TASK DESCRIPTION: Count every line below that holds "hfill". The answer is the number alone.

▶

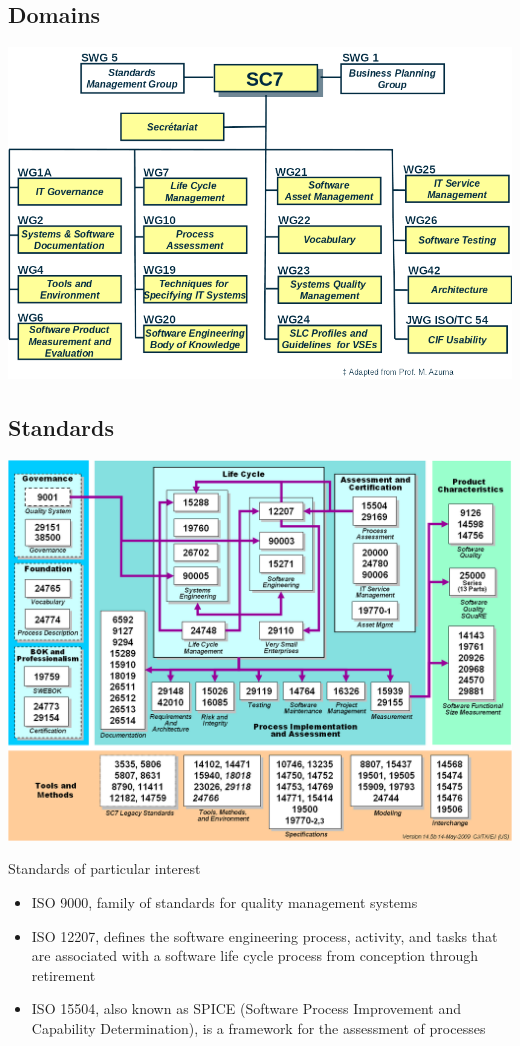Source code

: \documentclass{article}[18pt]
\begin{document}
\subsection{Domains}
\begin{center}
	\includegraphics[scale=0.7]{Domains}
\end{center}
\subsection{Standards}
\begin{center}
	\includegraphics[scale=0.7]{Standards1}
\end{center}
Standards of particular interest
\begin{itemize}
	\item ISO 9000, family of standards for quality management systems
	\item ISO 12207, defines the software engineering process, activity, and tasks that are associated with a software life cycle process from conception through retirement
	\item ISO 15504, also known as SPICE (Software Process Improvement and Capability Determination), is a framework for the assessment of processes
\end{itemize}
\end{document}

◀
▶

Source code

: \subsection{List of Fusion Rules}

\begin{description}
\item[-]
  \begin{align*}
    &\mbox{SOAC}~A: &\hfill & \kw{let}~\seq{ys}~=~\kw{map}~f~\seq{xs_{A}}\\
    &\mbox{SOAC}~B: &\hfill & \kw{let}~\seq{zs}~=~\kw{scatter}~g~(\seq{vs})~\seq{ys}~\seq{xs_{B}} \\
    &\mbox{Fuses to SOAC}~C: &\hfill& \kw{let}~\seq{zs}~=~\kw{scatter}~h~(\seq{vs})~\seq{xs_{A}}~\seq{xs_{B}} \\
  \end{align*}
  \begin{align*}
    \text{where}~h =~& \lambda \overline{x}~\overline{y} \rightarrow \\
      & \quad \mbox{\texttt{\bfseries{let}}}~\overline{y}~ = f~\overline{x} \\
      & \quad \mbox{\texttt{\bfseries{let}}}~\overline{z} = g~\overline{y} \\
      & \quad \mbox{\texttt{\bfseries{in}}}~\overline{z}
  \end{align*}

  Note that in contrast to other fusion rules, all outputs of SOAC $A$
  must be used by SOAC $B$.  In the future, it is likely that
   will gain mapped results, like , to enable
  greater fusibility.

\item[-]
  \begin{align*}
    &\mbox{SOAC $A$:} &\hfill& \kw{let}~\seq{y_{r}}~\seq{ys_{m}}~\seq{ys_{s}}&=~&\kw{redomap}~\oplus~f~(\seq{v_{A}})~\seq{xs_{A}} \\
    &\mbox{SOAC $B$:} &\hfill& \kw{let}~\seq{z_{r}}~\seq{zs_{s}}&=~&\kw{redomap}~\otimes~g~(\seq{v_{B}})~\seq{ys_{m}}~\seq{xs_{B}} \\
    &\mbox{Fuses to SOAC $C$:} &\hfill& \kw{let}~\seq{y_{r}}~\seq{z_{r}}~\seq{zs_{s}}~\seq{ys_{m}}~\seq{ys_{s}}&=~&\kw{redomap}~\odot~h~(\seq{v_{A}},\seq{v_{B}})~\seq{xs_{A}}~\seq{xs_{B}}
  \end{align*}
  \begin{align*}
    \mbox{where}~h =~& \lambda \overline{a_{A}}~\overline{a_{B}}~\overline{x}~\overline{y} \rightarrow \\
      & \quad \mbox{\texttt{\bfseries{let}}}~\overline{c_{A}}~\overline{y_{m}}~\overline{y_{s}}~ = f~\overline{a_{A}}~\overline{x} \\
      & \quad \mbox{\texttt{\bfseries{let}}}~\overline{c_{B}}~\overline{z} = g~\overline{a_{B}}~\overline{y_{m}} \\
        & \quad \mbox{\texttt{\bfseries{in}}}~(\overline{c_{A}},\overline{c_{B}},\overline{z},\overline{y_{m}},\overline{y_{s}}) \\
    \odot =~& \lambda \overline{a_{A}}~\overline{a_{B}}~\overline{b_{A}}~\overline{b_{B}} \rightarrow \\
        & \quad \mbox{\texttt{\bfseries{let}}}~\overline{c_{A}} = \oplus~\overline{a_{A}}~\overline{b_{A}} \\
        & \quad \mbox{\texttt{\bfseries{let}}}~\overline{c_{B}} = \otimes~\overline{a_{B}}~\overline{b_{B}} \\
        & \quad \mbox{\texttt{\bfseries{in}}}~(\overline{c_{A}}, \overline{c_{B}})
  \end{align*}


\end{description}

◀

ANSWER FOR THIS EXERCISE: 6